**Source material**
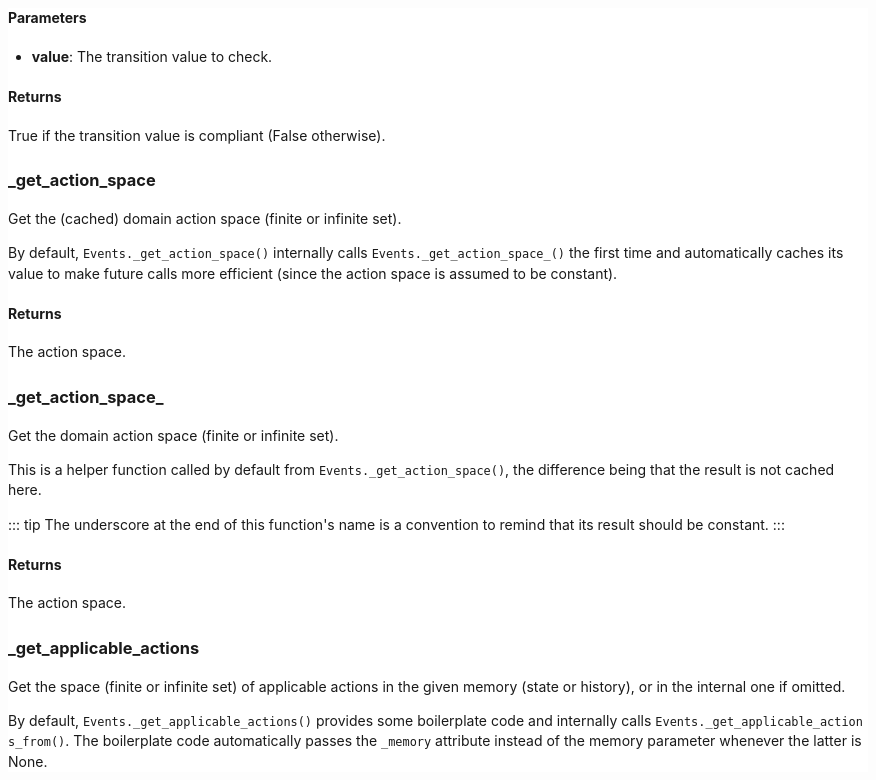 #### Parameters
- **value**: The transition value to check.

#### Returns
True if the transition value is compliant (False otherwise).

### \_get\_action\_space <Badge text="Events" type="warn"/>

<skdecide-signature name= "_get_action_space" :sig="{'params': [{'name': 'self'}], 'return': 'D.T_agent[Space[D.T_event]]'}"></skdecide-signature>

Get the (cached) domain action space (finite or infinite set).

By default, `Events._get_action_space()` internally calls `Events._get_action_space_()` the first time and
automatically caches its value to make future calls more efficient (since the action space is assumed to be
constant).

#### Returns
The action space.

### \_get\_action\_space\_ <Badge text="Events" type="warn"/>

<skdecide-signature name= "_get_action_space_" :sig="{'params': [{'name': 'self'}], 'return': 'D.T_agent[Space[D.T_event]]'}"></skdecide-signature>

Get the domain action space (finite or infinite set).

This is a helper function called by default from `Events._get_action_space()`, the difference being that the
result is not cached here.

::: tip
The underscore at the end of this function's name is a convention to remind that its result should be
constant.
:::

#### Returns
The action space.

### \_get\_applicable\_actions <Badge text="Events" type="warn"/>

<skdecide-signature name= "_get_applicable_actions" :sig="{'params': [{'name': 'self'}, {'name': 'memory', 'default': 'None', 'annotation': 'Optional[D.T_memory[D.T_state]]'}], 'return': 'D.T_agent[Space[D.T_event]]'}"></skdecide-signature>

Get the space (finite or infinite set) of applicable actions in the given memory (state or history), or in
the internal one if omitted.

By default, `Events._get_applicable_actions()` provides some boilerplate code and internally
calls `Events._get_applicable_actions_from()`. The boilerplate code automatically passes the `_memory` attribute
instead of the memory parameter whenever the latter is None.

**Action item**
Could you work out how many lines above contain the string "default"? Answer with the number only.

**Written reply**
4